Some he played a role in, some are just happening on his watch. The convention and global centers are county projects.
But there are legitimate issues, especially in the safety forces.
Firefighters' abuse of overtime and shift trades has resulted in checks and balances to prevent it.
But the mayor protected former Chief Paul Stubbs, who managed to retire without getting much blame.
And the discipline and leadership issues in the police department raised by November's out-of-control chase and gunfire barrage that killed two apparently unarmed subjects would certainly be a hot button issue for a serious challenger to seize.
Mayor Jackson is upset by Ohio Attorney General Mike DeWine's investigation that seems to preclude the chances of any criminal charges and indicts the department's lack of leadership.

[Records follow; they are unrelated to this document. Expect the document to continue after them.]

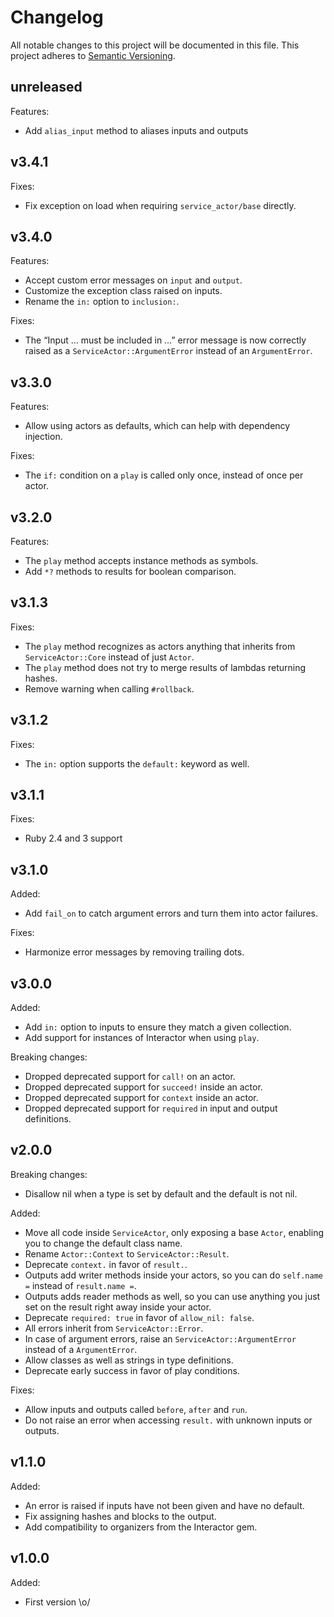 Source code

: # Changelog

All notable changes to this project will be documented in this file. This
project adheres to [Semantic Versioning](https://semver.org/spec/v2.0.0.html).

## unreleased

Features:
- Add `alias_input` method to aliases inputs and outputs


## v3.4.1

Fixes:
- Fix exception on load when requiring `service_actor/base` directly.

## v3.4.0

Features:
- Accept custom error messages on `input` and `output`.
- Customize the exception class raised on inputs.
- Rename the `in:` option to `inclusion:`.

Fixes:
- The “Input … must be included in …” error message is now correctly raised as a
  `ServiceActor::ArgumentError` instead of an `ArgumentError`.

## v3.3.0

Features:
- Allow using actors as defaults, which can help with dependency injection.

Fixes:
- The `if:` condition on a `play` is called only once, instead of once per
  actor.

## v3.2.0

Features:
- The `play` method accepts instance methods as symbols.
- Add `*?` methods to results for boolean comparison.

## v3.1.3

Fixes:
- The `play` method recognizes as actors anything that inherits from
  `ServiceActor::Core` instead of just `Actor`.
- The `play` method does not try to merge results of lambdas returning hashes.
- Remove warning when calling `#rollback`.

## v3.1.2

Fixes:
- The `in:` option supports the `default:` keyword as well.

## v3.1.1

Fixes:
- Ruby 2.4 and 3 support

## v3.1.0

Added:
- Add `fail_on` to catch argument errors and turn them into actor failures.

Fixes:
- Harmonize error messages by removing trailing dots.

## v3.0.0

Added:
- Add `in:` option to inputs to ensure they match a given collection.
- Add support for instances of Interactor when using `play`.

Breaking changes:
- Dropped deprecated support for `call!` on an actor.
- Dropped deprecated support for `succeed!` inside an actor.
- Dropped deprecated support for `context` inside an actor.
- Dropped deprecated support for `required` in input and output definitions.

## v2.0.0

Breaking changes:
- Disallow nil when a type is set by default and the default is not nil.

Added:
- Move all code inside `ServiceActor`, only exposing a base `Actor`, enabling
  you to change the default class name.
- Rename `Actor::Context` to `ServiceActor::Result`.
- Deprecate `context.` in favor of `result.`.
- Outputs add writer methods inside your actors, so you can do `self.name =`
  instead of `result.name =`.
- Outputs adds reader methods as well, so you can use anything you just set on
  the result right away inside your actor.
- Deprecate `required: true` in favor of `allow_nil: false`.
- All errors inherit from `ServiceActor::Error`.
- In case of argument errors, raise an `ServiceActor::ArgumentError` instead of
  a `ArgumentError`.
- Allow classes as well as strings in type definitions.
- Deprecate early success in favor of play conditions.

Fixes:
- Allow inputs and outputs called `before`, `after` and `run`.
- Do not raise an error when accessing `result.` with unknown inputs or
  outputs.

## v1.1.0

Added:
- An error is raised if inputs have not been given and have no default.
- Fix assigning hashes and blocks to the output.
- Add compatibility to organizers from the Interactor gem.

## v1.0.0

Added:
- First version \o/
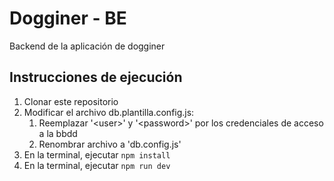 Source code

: # Dogginer - BE

Backend de la aplicación de dogginer

## Instrucciones de ejecución

<ol>
<li>Clonar este repositorio</li>
<li>Modificar el archivo db.plantilla.config.js:
<ol>
<li>Reemplazar '&lt;user&gt;' y '&lt;password&gt;' por los credenciales de acceso a la bbdd</li>
<li>Renombrar archivo a 'db.config.js'</li>
</ol>
</li>
<li>En la terminal, ejecutar <code>npm install</code></li>
<li>En la terminal, ejecutar <code>npm run dev</code></li>
</ol>
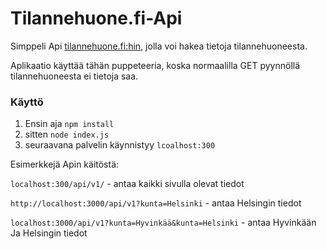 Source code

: # Tilannehuone.fi-Api
Simppeli Api [tilannehuone.fi:hin](https://tilannehuone.fi), jolla voi hakea tietoja tilannehuoneesta.

Aplikaatio käyttää tähän puppeteeria, koska normaalilla GET pyynnöllä tilannehuoneesta ei tietoja saa.

### Käyttö
1. Ensin aja `npm install`
2. sitten `node index.js`
3. seuraavana palvelin käynnistyy `lcoalhost:300`



Esimerkkejä Apin käitöstä:

`localhost:300/api/v1/` - antaa kaikki sivulla olevat tiedot

`http://localhost:3000/api/v1?kunta=Helsinki` - antaa Helsingin tiedot

`localhost:3000/api/v1?kunta=Hyvinkää&kunta=Helsinki` - antaa Hyvinkään Ja Helsingin tiedot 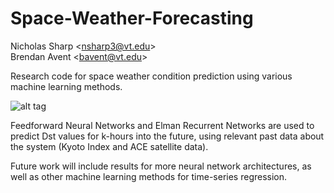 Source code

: Space-Weather-Forecasting
=========================

Nicholas Sharp &lt;nsharp3@vt.edu&gt; <br>
Brendan Avent &lt;bavent@vt.edu&gt;

Research code for space weather condition prediction using various machine learning methods.

![alt tag](https://filebox.ece.vt.edu/~s14ece6504/projects/baa18_nsharp3_space_weather/magnetosphere.jpg)

Feedforward Neural Networks and Elman Recurrent Networks are used to predict Dst values for k-hours into the future, using relevant past data about the system (Kyoto Index and ACE satellite data).

Future work will include results for more neural network architectures, as well as other machine learning methods for time-series regression.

He's standing by and behind Cleveland Safety Director Marty Flask and Cleveland Chief Michael McGrath.
He's waiting for a by-the-book investigation of violations of rules and regulations to see what discipline is appropriate.
His solid -- some critics would say 'stolid' -- leadership is carrying the day.
At his presentation of the city budget to Cleveland City Council, members could have grilled him about any subject.
They basically treated him with kid gloves.
The fact that there aren't more hot-button issues is testimony to Jackson's oversight and management skills.
But a real election might compel him to think more outside the box and raise the bar for future plans.
Rich businessman Ken Lanci, an unsuccessful candidate for Cuyahoga County Executive, has floated trial balloons but would be a very longshot candidate. Many think he'd be wasting his money by running. But Lanci think the city needs a more visionary, chance-taking leader.
Barely known Cleveland Schools parent Donna Walker-Brown has pledged to run against Jackson, based on her issues with schools.
Call it a cakewalk. Call it a free ride.Jackson will certainly go through the motions.
But a meaningful election would get citizens more engaged and connected.
The mayor has a strong record to run on. The city seems headed into a brighter future.
And a ho-hum mayor's race will mean more energy is available for constructive projects.
But democracy by default will not be best for the city, its people or Jackson.